§ Exercise directions: Return the entries below word for word. No picture belongs in the copy.
(Beginning of Materials provided)
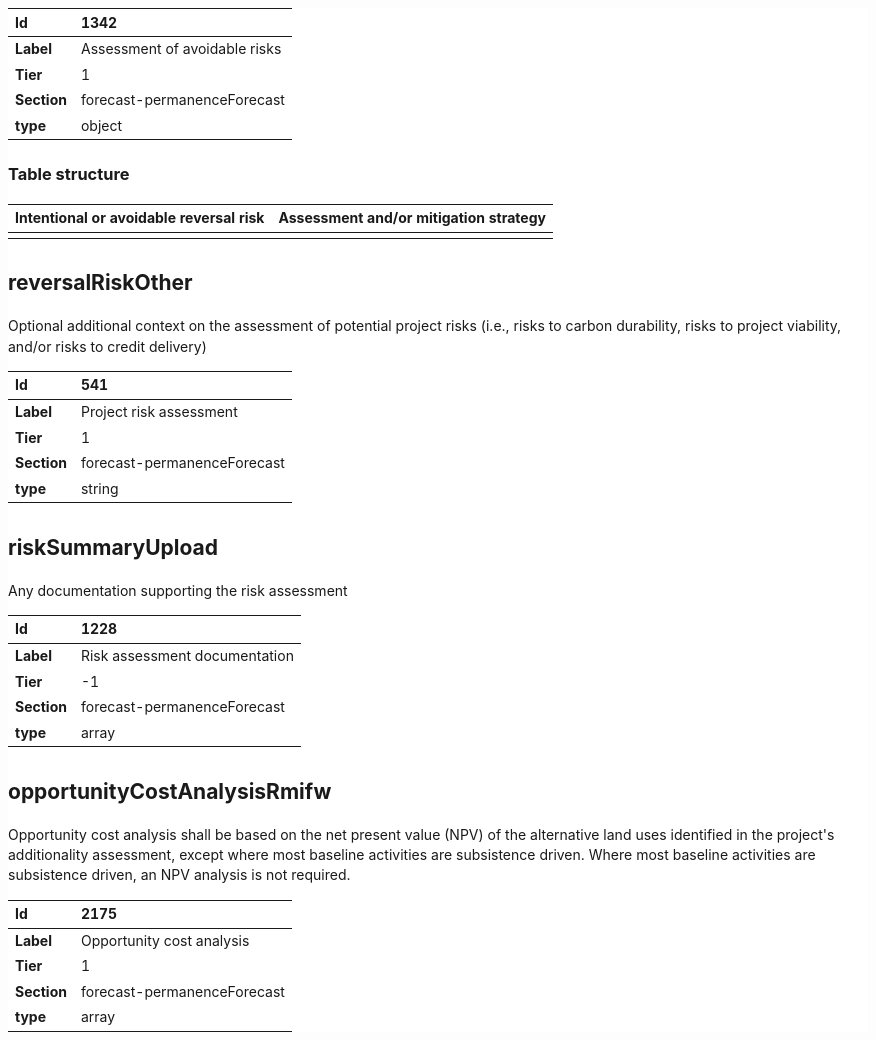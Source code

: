 | Id | 1342 |
| :---- | :------------------------------- |
| **Label** | Assessment of avoidable risks |
| **Tier** | 1 |
| **Section** | forecast-permanenceForecast |
| **type** | object |

### Table structure
| Intentional or avoidable reversal risk | Assessment and/or mitigation strategy | 
| :---- | :---- |
| | |

## reversalRiskOther
<a name="reversalRiskOther"></a>Optional additional context on the assessment of potential project risks (i.e., risks to carbon durability, risks to project viability, and/or risks to credit delivery) 

| Id | 541 |
| :---- | :------------------------------- |
| **Label** | Project risk assessment |
| **Tier** | 1 |
| **Section** | forecast-permanenceForecast |
| **type** | string |

## riskSummaryUpload
<a name="riskSummaryUpload"></a>Any documentation supporting the risk assessment

| Id | 1228 |
| :---- | :------------------------------- |
| **Label** | Risk assessment documentation |
| **Tier** | -1 |
| **Section** | forecast-permanenceForecast |
| **type** | array |

## opportunityCostAnalysisRmifw
<a name="opportunityCostAnalysisRmifw"></a>Opportunity cost analysis shall be based on the net present value (NPV) of the alternative land uses identified in the project's additionality assessment, except where most baseline activities are subsistence driven. Where most baseline activities are subsistence driven, an NPV analysis is not required.

| Id | 2175 |
| :---- | :------------------------------- |
| **Label** | Opportunity cost analysis |
| **Tier** | 1 |
| **Section** | forecast-permanenceForecast |
| **type** | array |
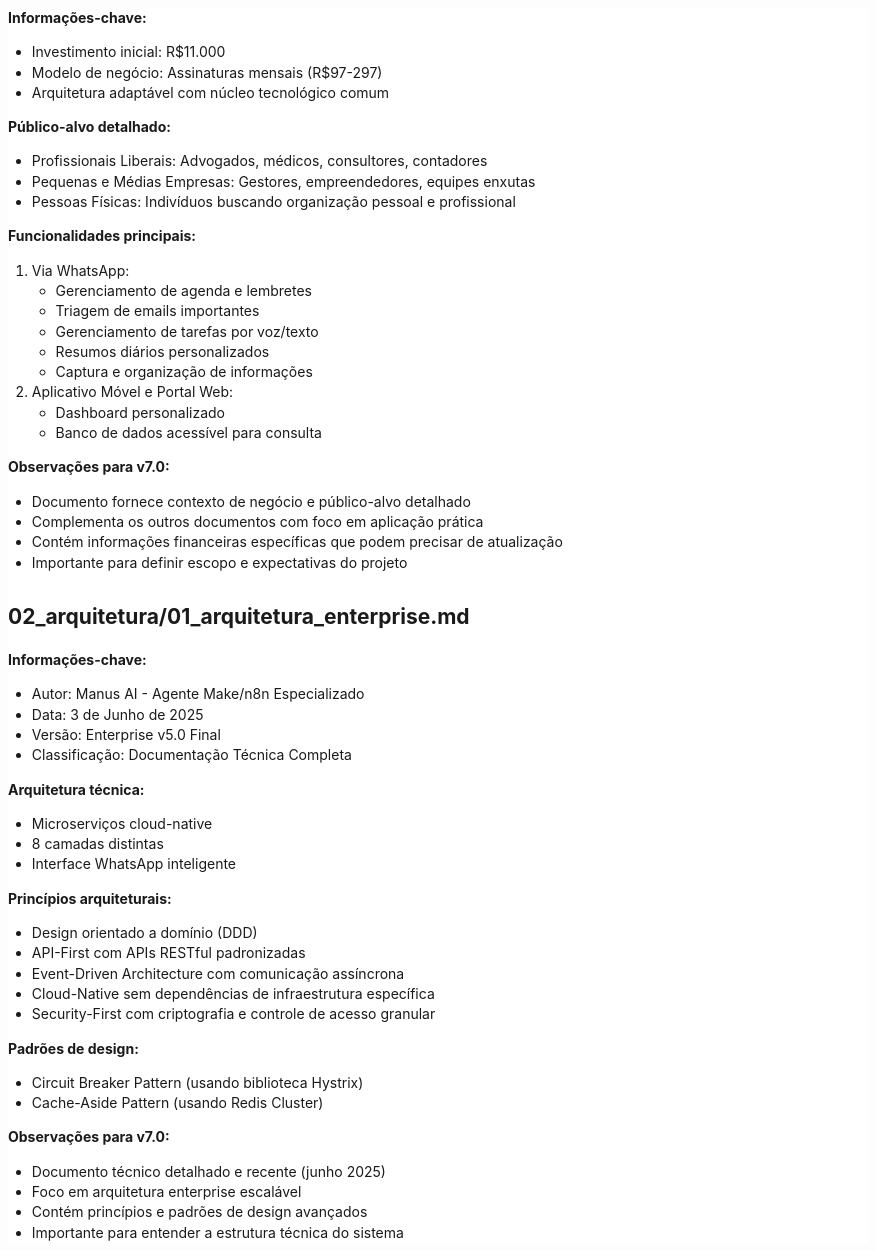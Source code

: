 **Informações-chave:**
- Investimento inicial: R$11.000
- Modelo de negócio: Assinaturas mensais (R$97-297)
- Arquitetura adaptável com núcleo tecnológico comum

**Público-alvo detalhado:**
- Profissionais Liberais: Advogados, médicos, consultores, contadores
- Pequenas e Médias Empresas: Gestores, empreendedores, equipes enxutas
- Pessoas Físicas: Indivíduos buscando organização pessoal e profissional

**Funcionalidades principais:**
1. Via WhatsApp:
   - Gerenciamento de agenda e lembretes
   - Triagem de emails importantes
   - Gerenciamento de tarefas por voz/texto
   - Resumos diários personalizados
   - Captura e organização de informações
2. Aplicativo Móvel e Portal Web:
   - Dashboard personalizado
   - Banco de dados acessível para consulta

**Observações para v7.0:**
- Documento fornece contexto de negócio e público-alvo detalhado
- Complementa os outros documentos com foco em aplicação prática
- Contém informações financeiras específicas que podem precisar de atualização
- Importante para definir escopo e expectativas do projeto

## 02_arquitetura/01_arquitetura_enterprise.md

**Informações-chave:**
- Autor: Manus AI - Agente Make/n8n Especializado
- Data: 3 de Junho de 2025
- Versão: Enterprise v5.0 Final
- Classificação: Documentação Técnica Completa

**Arquitetura técnica:**
- Microserviços cloud-native
- 8 camadas distintas
- Interface WhatsApp inteligente

**Princípios arquiteturais:**
- Design orientado a domínio (DDD)
- API-First com APIs RESTful padronizadas
- Event-Driven Architecture com comunicação assíncrona
- Cloud-Native sem dependências de infraestrutura específica
- Security-First com criptografia e controle de acesso granular

**Padrões de design:**
- Circuit Breaker Pattern (usando biblioteca Hystrix)
- Cache-Aside Pattern (usando Redis Cluster)

**Observações para v7.0:**
- Documento técnico detalhado e recente (junho 2025)
- Foco em arquitetura enterprise escalável
- Contém princípios e padrões de design avançados
- Importante para entender a estrutura técnica do sistema
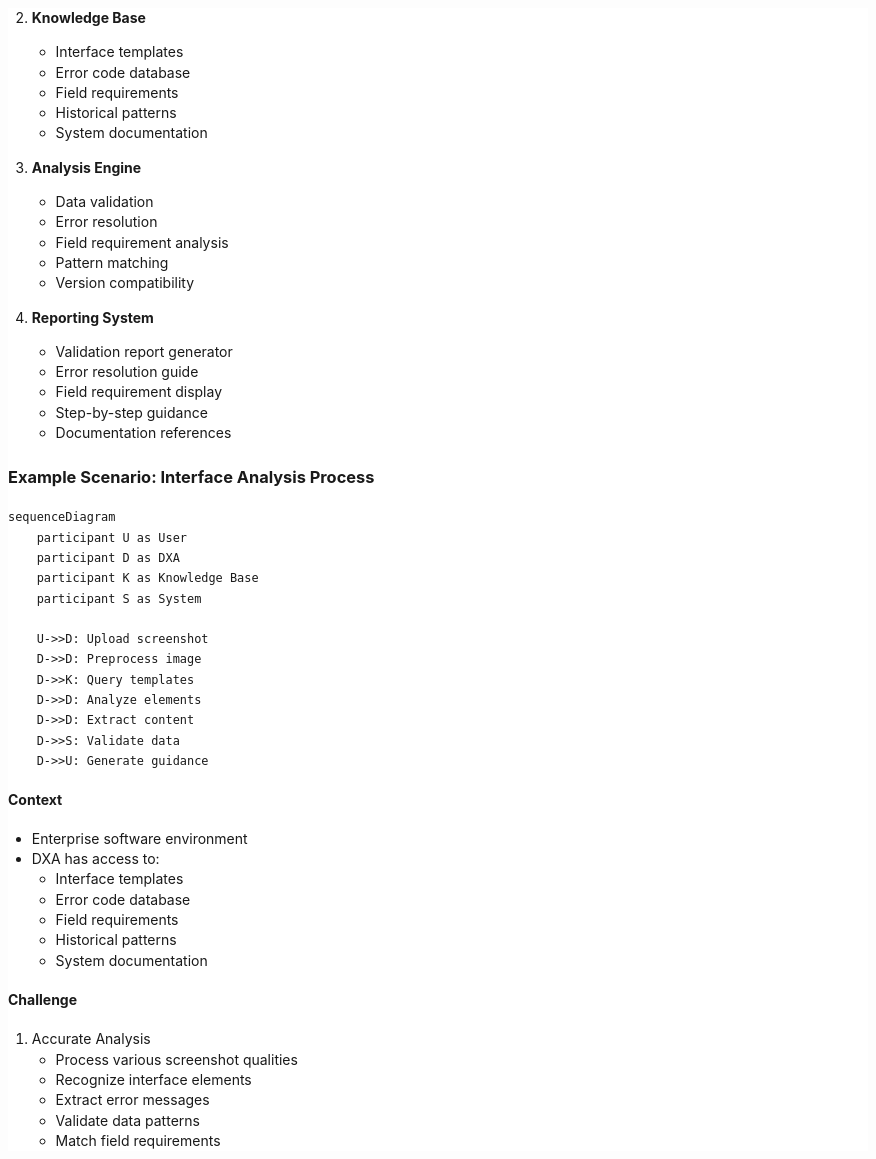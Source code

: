 2. **Knowledge Base**
   - Interface templates
   - Error code database
   - Field requirements
   - Historical patterns
   - System documentation

3. **Analysis Engine**
   - Data validation
   - Error resolution
   - Field requirement analysis
   - Pattern matching
   - Version compatibility

4. **Reporting System**
   - Validation report generator
   - Error resolution guide
   - Field requirement display
   - Step-by-step guidance
   - Documentation references

### Example Scenario: Interface Analysis Process

```mermaid
sequenceDiagram
    participant U as User
    participant D as DXA
    participant K as Knowledge Base
    participant S as System
    
    U->>D: Upload screenshot
    D->>D: Preprocess image
    D->>K: Query templates
    D->>D: Analyze elements
    D->>D: Extract content
    D->>S: Validate data
    D->>U: Generate guidance
```

#### Context

- Enterprise software environment
- DXA has access to:
  - Interface templates
  - Error code database
  - Field requirements
  - Historical patterns
  - System documentation

#### Challenge

1. Accurate Analysis
   - Process various screenshot qualities
   - Recognize interface elements
   - Extract error messages
   - Validate data patterns
   - Match field requirements
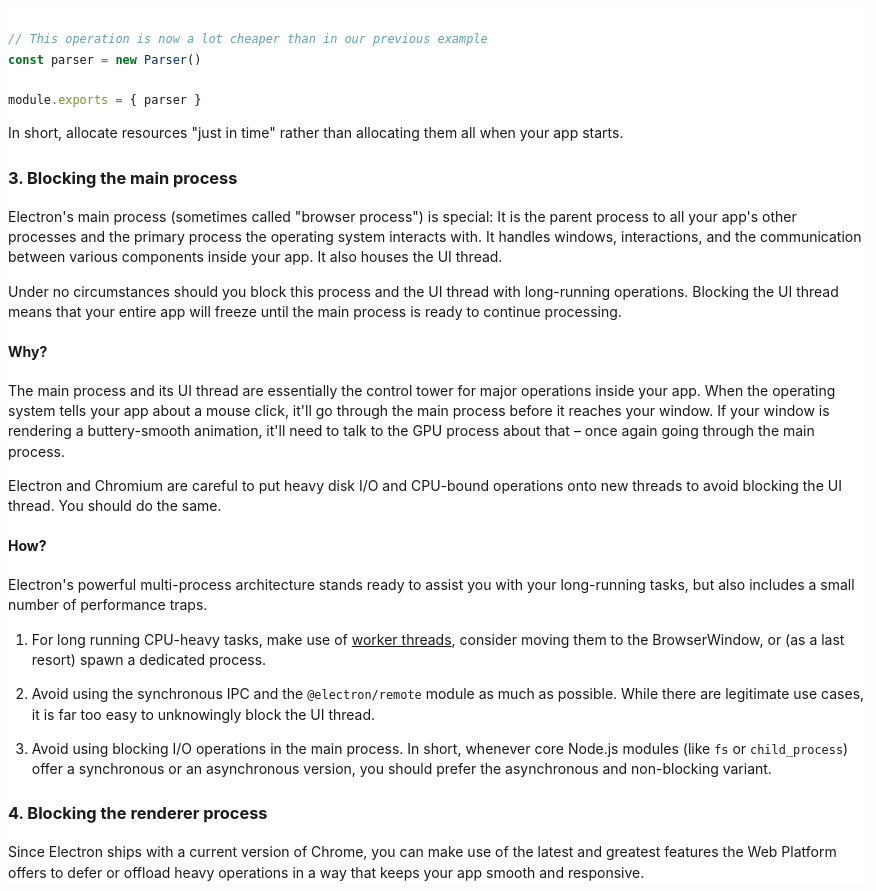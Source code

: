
 ```js title='parser.js' @ts-expect-error=[20]

// This operation is now a lot cheaper than in our previous example
const parser = new Parser()

module.exports = { parser }
```

In short, allocate resources "just in time" rather than allocating them all
when your app starts.

### 3. Blocking the main process

Electron's main process (sometimes called "browser process") is special: It is
the parent process to all your app's other processes and the primary process
the operating system interacts with. It handles windows, interactions, and the
communication between various components inside your app. It also houses the
UI thread.

Under no circumstances should you block this process and the UI thread with
long-running operations. Blocking the UI thread means that your entire app
will freeze until the main process is ready to continue processing.

#### Why?

The main process and its UI thread are essentially the control tower for major
operations inside your app. When the operating system tells your app about a
mouse click, it'll go through the main process before it reaches your window.
If your window is rendering a buttery-smooth animation, it'll need to talk to
the GPU process about that – once again going through the main process.

Electron and Chromium are careful to put heavy disk I/O and CPU-bound operations
onto new threads to avoid blocking the UI thread. You should do the same.

#### How?

Electron's powerful multi-process architecture stands ready to assist you with
your long-running tasks, but also includes a small number of performance traps.

1. For long running CPU-heavy tasks, make use of
[worker threads][worker-threads], consider moving them to the BrowserWindow, or
(as a last resort) spawn a dedicated process.

2. Avoid using the synchronous IPC and the `@electron/remote` module as much
as possible. While there are legitimate use cases, it is far too easy to
unknowingly block the UI thread.

3. Avoid using blocking I/O operations in the main process. In short, whenever
core Node.js modules (like `fs` or `child_process`) offer a synchronous or an
asynchronous version, you should prefer the asynchronous and non-blocking
variant.

### 4. Blocking the renderer process

Since Electron ships with a current version of Chrome, you can make use of the
latest and greatest features the Web Platform offers to defer or offload heavy
operations in a way that keeps your app smooth and responsive.


[security]: ./security.md
[chrome-devtools-tutorial]: https://developer.chrome.com/docs/devtools/performance/
[worker-threads]: https://nodejs.org/api/worker_threads.html
[web-workers]: https://developer.mozilla.org/en-US/docs/Web/API/Web_Workers_API/Using_web_workers
[request-idle-callback]: https://developer.mozilla.org/en-US/docs/Web/API/Window/requestIdleCallback
[multithreading]: ./multithreading.md
[jquery-need]: https://youmightnotneedjquery.com/
[service-workers]: https://developer.mozilla.org/en-US/docs/Web/API/Service_Worker_API
[webpack]: https://webpack.js.org/
[parcel]: https://parceljs.org/
[rollup]: https://rollupjs.org/
[vscode-first-second]: https://www.youtube.com/watch?v=r0OeHRUCCb4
(End of Materials provided)
§ Answer to this problem:
Source code

: | Id | 1342 |
| :---- | :------------------------------- |
| **Label** | Assessment of avoidable risks |
| **Tier** | 1 |
| **Section** | forecast-permanenceForecast |
| **type** | object |

### Table structure
| Intentional or avoidable reversal risk | Assessment and/or mitigation strategy | 
| :---- | :---- |
| | |

## reversalRiskOther
<a name="reversalRiskOther"></a>Optional additional context on the assessment of potential project risks (i.e., risks to carbon durability, risks to project viability, and/or risks to credit delivery) 

| Id | 541 |
| :---- | :------------------------------- |
| **Label** | Project risk assessment |
| **Tier** | 1 |
| **Section** | forecast-permanenceForecast |
| **type** | string |

## riskSummaryUpload
<a name="riskSummaryUpload"></a>Any documentation supporting the risk assessment

| Id | 1228 |
| :---- | :------------------------------- |
| **Label** | Risk assessment documentation |
| **Tier** | -1 |
| **Section** | forecast-permanenceForecast |
| **type** | array |

## opportunityCostAnalysisRmifw
<a name="opportunityCostAnalysisRmifw"></a>Opportunity cost analysis shall be based on the net present value (NPV) of the alternative land uses identified in the project's additionality assessment, except where most baseline activities are subsistence driven. Where most baseline activities are subsistence driven, an NPV analysis is not required.

| Id | 2175 |
| :---- | :------------------------------- |
| **Label** | Opportunity cost analysis |
| **Tier** | 1 |
| **Section** | forecast-permanenceForecast |
| **type** | array |
Source code

: **Informações-chave:**
- Investimento inicial: R$11.000
- Modelo de negócio: Assinaturas mensais (R$97-297)
- Arquitetura adaptável com núcleo tecnológico comum

**Público-alvo detalhado:**
- Profissionais Liberais: Advogados, médicos, consultores, contadores
- Pequenas e Médias Empresas: Gestores, empreendedores, equipes enxutas
- Pessoas Físicas: Indivíduos buscando organização pessoal e profissional

**Funcionalidades principais:**
1. Via WhatsApp:
   - Gerenciamento de agenda e lembretes
   - Triagem de emails importantes
   - Gerenciamento de tarefas por voz/texto
   - Resumos diários personalizados
   - Captura e organização de informações
2. Aplicativo Móvel e Portal Web:
   - Dashboard personalizado
   - Banco de dados acessível para consulta

**Observações para v7.0:**
- Documento fornece contexto de negócio e público-alvo detalhado
- Complementa os outros documentos com foco em aplicação prática
- Contém informações financeiras específicas que podem precisar de atualização
- Importante para definir escopo e expectativas do projeto

## 02_arquitetura/01_arquitetura_enterprise.md

**Informações-chave:**
- Autor: Manus AI - Agente Make/n8n Especializado
- Data: 3 de Junho de 2025
- Versão: Enterprise v5.0 Final
- Classificação: Documentação Técnica Completa

**Arquitetura técnica:**
- Microserviços cloud-native
- 8 camadas distintas
- Interface WhatsApp inteligente

**Princípios arquiteturais:**
- Design orientado a domínio (DDD)
- API-First com APIs RESTful padronizadas
- Event-Driven Architecture com comunicação assíncrona
- Cloud-Native sem dependências de infraestrutura específica
- Security-First com criptografia e controle de acesso granular

**Padrões de design:**
- Circuit Breaker Pattern (usando biblioteca Hystrix)
- Cache-Aside Pattern (usando Redis Cluster)

**Observações para v7.0:**
- Documento técnico detalhado e recente (junho 2025)
- Foco em arquitetura enterprise escalável
- Contém princípios e padrões de design avançados
- Importante para entender a estrutura técnica do sistema
Source code

: 2. **Knowledge Base**
   - Interface templates
   - Error code database
   - Field requirements
   - Historical patterns
   - System documentation

3. **Analysis Engine**
   - Data validation
   - Error resolution
   - Field requirement analysis
   - Pattern matching
   - Version compatibility

4. **Reporting System**
   - Validation report generator
   - Error resolution guide
   - Field requirement display
   - Step-by-step guidance
   - Documentation references

### Example Scenario: Interface Analysis Process

```mermaid
sequenceDiagram
    participant U as User
    participant D as DXA
    participant K as Knowledge Base
    participant S as System
    
    U->>D: Upload screenshot
    D->>D: Preprocess image
    D->>K: Query templates
    D->>D: Analyze elements
    D->>D: Extract content
    D->>S: Validate data
    D->>U: Generate guidance
```

#### Context

- Enterprise software environment
- DXA has access to:
  - Interface templates
  - Error code database
  - Field requirements
  - Historical patterns
  - System documentation

#### Challenge

1. Accurate Analysis
   - Process various screenshot qualities
   - Recognize interface elements
   - Extract error messages
   - Validate data patterns
   - Match field requirements
Source code

:
 ```js title='parser.js' @ts-expect-error=[20]

// This operation is now a lot cheaper than in our previous example
const parser = new Parser()

module.exports = { parser }
```

In short, allocate resources "just in time" rather than allocating them all
when your app starts.

### 3. Blocking the main process

Electron's main process (sometimes called "browser process") is special: It is
the parent process to all your app's other processes and the primary process
the operating system interacts with. It handles windows, interactions, and the
communication between various components inside your app. It also houses the
UI thread.

Under no circumstances should you block this process and the UI thread with
long-running operations. Blocking the UI thread means that your entire app
will freeze until the main process is ready to continue processing.

#### Why?

The main process and its UI thread are essentially the control tower for major
operations inside your app. When the operating system tells your app about a
mouse click, it'll go through the main process before it reaches your window.
If your window is rendering a buttery-smooth animation, it'll need to talk to
the GPU process about that – once again going through the main process.

Electron and Chromium are careful to put heavy disk I/O and CPU-bound operations
onto new threads to avoid blocking the UI thread. You should do the same.

#### How?

Electron's powerful multi-process architecture stands ready to assist you with
your long-running tasks, but also includes a small number of performance traps.

1. For long running CPU-heavy tasks, make use of
[worker threads][worker-threads], consider moving them to the BrowserWindow, or
(as a last resort) spawn a dedicated process.

2. Avoid using the synchronous IPC and the `@electron/remote` module as much
as possible. While there are legitimate use cases, it is far too easy to
unknowingly block the UI thread.

3. Avoid using blocking I/O operations in the main process. In short, whenever
core Node.js modules (like `fs` or `child_process`) offer a synchronous or an
asynchronous version, you should prefer the asynchronous and non-blocking
variant.

### 4. Blocking the renderer process

Since Electron ships with a current version of Chrome, you can make use of the
latest and greatest features the Web Platform offers to defer or offload heavy
operations in a way that keeps your app smooth and responsive.


[security]: ./security.md
[chrome-devtools-tutorial]: https://developer.chrome.com/docs/devtools/performance/
[worker-threads]: https://nodejs.org/api/worker_threads.html
[web-workers]: https://developer.mozilla.org/en-US/docs/Web/API/Web_Workers_API/Using_web_workers
[request-idle-callback]: https://developer.mozilla.org/en-US/docs/Web/API/Window/requestIdleCallback
[multithreading]: ./multithreading.md
[jquery-need]: https://youmightnotneedjquery.com/
[service-workers]: https://developer.mozilla.org/en-US/docs/Web/API/Service_Worker_API
[webpack]: https://webpack.js.org/
[parcel]: https://parceljs.org/
[rollup]: https://rollupjs.org/
[vscode-first-second]: https://www.youtube.com/watch?v=r0OeHRUCCb4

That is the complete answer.